Born in the Ukraine, Droog’s family moved to the U.S. when he was four years old. (“Droog” means “friend” in Russian.) “The overall consensus was “it’s better over here—it was a mess where we was at,” he explains. They settled a subway stop away from Coney Island, and Droog’s “regular childhood” lit up when he heard Heavy D’s dance-influenced “Now That We Found Love” and LL Cool J’s prototype rap ballad “I Need Love.”
“Right then, I made a mental note as a four-year-old,” he says, adding another self-deprecating laugh. “I realized they’re not singing, they’re doing something else.” Droog’s interest in rapping was solidified when he discovered The Notorious B.I.G.’s marriage of coarse-but-witty punchlines and darkly humorous story telling. That inspired Droog to begin a decade of penning raps and recording songs that took him on a personal and technical journey to “figure out who you are and what you want to say.” (In Droog’s world, being a “corny or wack person” cancels out any rap skills.)
For much of that voyage, Droog considered himself a battle rapper—someone skilled in the art of the scathing punchline, but unable to mold those quick turns-of-phrase into fleshed-out songs with their own narrative.

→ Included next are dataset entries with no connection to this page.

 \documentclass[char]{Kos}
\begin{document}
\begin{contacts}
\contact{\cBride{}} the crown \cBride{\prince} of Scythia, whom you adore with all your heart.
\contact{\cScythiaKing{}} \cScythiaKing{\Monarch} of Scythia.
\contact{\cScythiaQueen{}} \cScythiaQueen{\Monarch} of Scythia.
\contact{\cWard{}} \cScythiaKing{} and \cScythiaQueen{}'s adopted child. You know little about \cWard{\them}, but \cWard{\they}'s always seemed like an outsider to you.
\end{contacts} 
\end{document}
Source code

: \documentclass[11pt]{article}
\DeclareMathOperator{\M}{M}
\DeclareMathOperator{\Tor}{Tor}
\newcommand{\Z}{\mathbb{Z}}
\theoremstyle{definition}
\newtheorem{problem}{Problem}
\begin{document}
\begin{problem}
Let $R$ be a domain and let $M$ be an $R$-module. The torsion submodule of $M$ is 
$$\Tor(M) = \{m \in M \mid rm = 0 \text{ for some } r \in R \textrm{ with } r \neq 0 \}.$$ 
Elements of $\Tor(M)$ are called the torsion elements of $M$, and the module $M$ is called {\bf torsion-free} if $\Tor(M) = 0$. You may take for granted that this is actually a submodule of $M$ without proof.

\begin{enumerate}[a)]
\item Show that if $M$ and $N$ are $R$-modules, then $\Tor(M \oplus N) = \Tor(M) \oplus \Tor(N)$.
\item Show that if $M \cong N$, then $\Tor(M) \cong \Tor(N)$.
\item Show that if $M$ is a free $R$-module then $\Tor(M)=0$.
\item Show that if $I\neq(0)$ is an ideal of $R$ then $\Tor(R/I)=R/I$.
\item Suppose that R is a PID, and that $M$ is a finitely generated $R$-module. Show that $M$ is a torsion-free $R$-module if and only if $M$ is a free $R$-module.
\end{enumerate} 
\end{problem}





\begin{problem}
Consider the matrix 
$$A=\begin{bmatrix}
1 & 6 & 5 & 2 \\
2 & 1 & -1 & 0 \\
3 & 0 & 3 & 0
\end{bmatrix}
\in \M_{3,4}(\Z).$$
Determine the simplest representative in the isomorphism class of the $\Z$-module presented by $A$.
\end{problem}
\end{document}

He honed his skills by facing off against other rappers in high school lunchrooms around the city. “I wouldn’t give them no air time though,” he says when asked if he ever battled anyone who’s since made a name for themselves.
He considers his debut EP, 2014’s Your Old Droog, a case of “just trying to let motherfuckers know I could rhyme”—but notes he left a clue to his future moves on “Nutty Bars,” where over a slinky Italian crime drama soundtrack sample he vowed “I’m about to bring back story telling.” Packs comes good on that promise, as Droog channels his cocksure patter into songs that resonate beyond the quick quips.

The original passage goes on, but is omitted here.